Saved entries
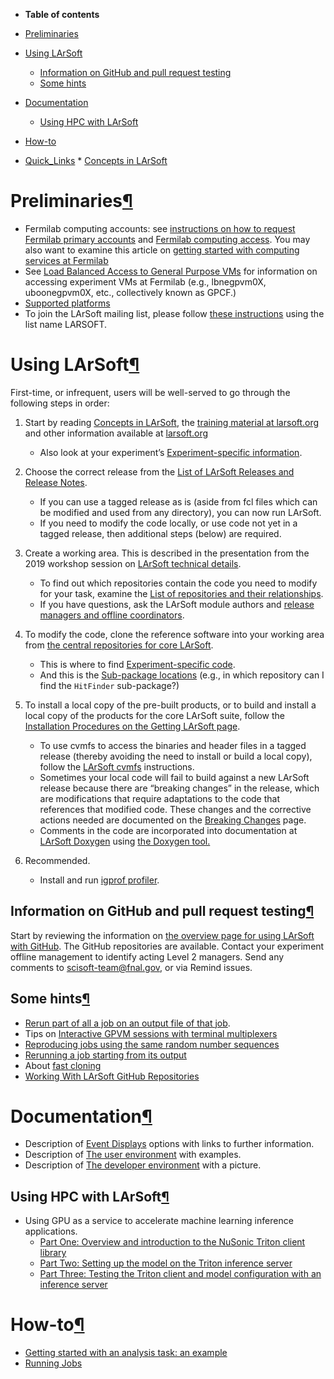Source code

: -   **Table of contents**
-   [Preliminaries](#Preliminaries)
-   [Using LArSoft](#Using-LArSoft)
    -   [Information on GitHub and pull request testing](#Information-on-GitHub-and-pull-request-testing)
    -   [Some hints](#Some-hints)
-   [Documentation](#Documentation)
    -   [Using HPC with LArSoft](#Using-HPC-with-LArSoft)
-   [How-to](#How-to)

-   [Quick\_Links](Quick_Links) \* [Concepts in LArSoft](http://larsoft.org/important-concepts-in-larsoft/)

Preliminaries[¶](#Preliminaries)
================================

-   Fermilab computing accounts: see [instructions on how to request Fermilab primary accounts](https://fermi.service-now.com/kb_view.do?sysparm_article=KB0010797) and [Fermilab computing access](Fermilab_computing_access). You may also want to examine this article on [getting started with computing services at Fermilab](https://fermi.service-now.com/kb_view.do?sysparm_article=KB0011000&sysparm_tsqueryId=c45b0743db4fbf48991e76708c96194e&sysparm_rank=1)
-   See [Load Balanced Access to General Purpose VMs](Load_Balanced_Access_to_General_Purpose_VMs) for information on accessing experiment VMs at Fermilab (e.g., lbnegpvm0X, uboonegpvm0X, etc., collectively known as GPCF.)
-   [Supported platforms](_Supported_platforms_)
-   To join the LArSoft mailing list, please follow [these instructions](https://listserv.fnal.gov/users.asp#subscribe%20to%20list) using the list name LARSOFT.


Using LArSoft[¶](#Using-LArSoft)
================================

First-time, or infrequent, users will be well-served to go through the following steps in order:

1.  Start by reading [Concepts in LArSoft](https://larsoft.org/important-concepts-in-larsoft/), the [training material at larsoft.org](http://larsoft.org/training) and other information available at [larsoft.org](http://larsoft.org)
    -   Also look at your experiment’s [Experiment-specific information](https://cdcvs.fnal.govQuick_Links).

2.  Choose the correct release from the [List of LArSoft Releases and Release Notes](LArSoft_release_list).
    -   If you can use a tagged release as is (aside from fcl files which can be modified and used from any directory), you can now run LArSoft.
    -   If you need to modify the code locally, or use code not yet in a tagged release, then additional steps (below) are required.

3.  Create a working area. This is described in the presentation from the 2019 workshop session on [LArSoft technical details](https://indico.fnal.gov/event/20453/session/5/contribution/2/material/slides/0.pdf).
    -   To find out which repositories contain the code you need to modify for your task, examine the [List of repositories and their relationships](_LArSoft_repositories_packages_and_dependencies_).
    -   If you have questions, ask the LArSoft module authors and [release managers and offline coordinators](Librarians).

4.  To modify the code, clone the reference software into your working area from [the central repositories for core LArSoft](_The_Fermilab_core_LArSoft_installation_).
    -   This is where to find [Experiment-specific code](_Experiment-specific_code).
    -   And this is the [Sub-package locations](_Sub-package_locations_) (e.g., in which repository can I find the `HitFinder` sub-package?)

5.  To install a local copy of the pre-built products, or to build and install a local copy of the products for the core LArSoft suite, follow the [Installation Procedures on the Getting LArSoft page](Getting_LArSoft).
    -   To use cvmfs to access the binaries and header files in a tagged release (thereby avoiding the need to install or build a local copy), follow the [LArSoft cvmfs](_LArSoft_cvmfs_) instructions.
    -   Sometimes your local code will fail to build against a new LArSoft release because there are “breaking changes” in the release, which are modifications that require adaptations to the code that references that modified code. These changes and the corrective actions needed are documented on the [Breaking Changes](Breaking_Changes) page.
    -   Comments in the code are incorporated into documentation at [LArSoft Doxygen](https://nusoft.fnal.gov/larsoft/doxsvn/html/index.html) using [the Doxygen tool.](http://www.doxygen.nl/helpers.html)

6.  Recommended.
    -   Install and run [igprof profiler](_igprof_profiler).


Information on GitHub and pull request testing[¶](#Information-on-GitHub-and-pull-request-testing)
--------------------------------------------------------------------------------------------------

Start by reviewing the information on [the overview page for using LArSoft with GitHub](Working_with_Github). The GitHub repositories are available. Contact your experiment offline management to identify acting Level 2 managers. Send any comments to [scisoft-team@fnal.gov](mailto:scisoft-team@fnal.gov), or via Remind issues.


Some hints[¶](#Some-hints)
--------------------------

-   [Rerun part of all a job on an output file of that job](Rerun_part_of_all_a_job_on_an_output_file_of_that_job).
-   Tips on [Interactive GPVM sessions with terminal multiplexers](Interactive_GPVM_sessions_with_terminal_multiplexers)
-   [Reproducing jobs using the same random number sequences](Reproducing_jobs_using_the_same_random_number_sequences)
-   [Rerunning a job starting from its output](Rerunning_a_job_starting_from_its_output)
-   About [fast cloning](Fast_cloning)
-   [Working With LArSoft GitHub Repositories](https://cdcvs.fnal.govWorking_with_Github)


Documentation[¶](#Documentation)
================================

-   Description of [Event Displays](Event_Displays) options with links to further information.
-   Description of [The user environment](_The_user_environment_) with examples.
-   Description of [The developer environment](_The_developer_environment_) with a picture.


Using HPC with LArSoft[¶](#Using-HPC-with-LArSoft)
--------------------------------------------------

-   Using GPU as a service to accelerate machine learning inference applications.
    -   [Part One: Overview and introduction to the NuSonic Triton client library](_GPU_as_a_Service_)
    -   [Part Two: Setting up the model on the Triton inference server](GPU_as_a_Service_part_two)
    -   [Part Three: Testing the Triton client and model configuration with an inference server](GPU_as_a_Service_part_three)


How-to[¶](#How-to)
==================

-   [Getting started with an analysis task: an example](_AnalysisExample_)
-   [Running Jobs](_Running_Jobs_)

EXERCISE PROMPT - Answer with a single number: how many lines above hold the word "GitHub"?

SOLUTION BELOW - 4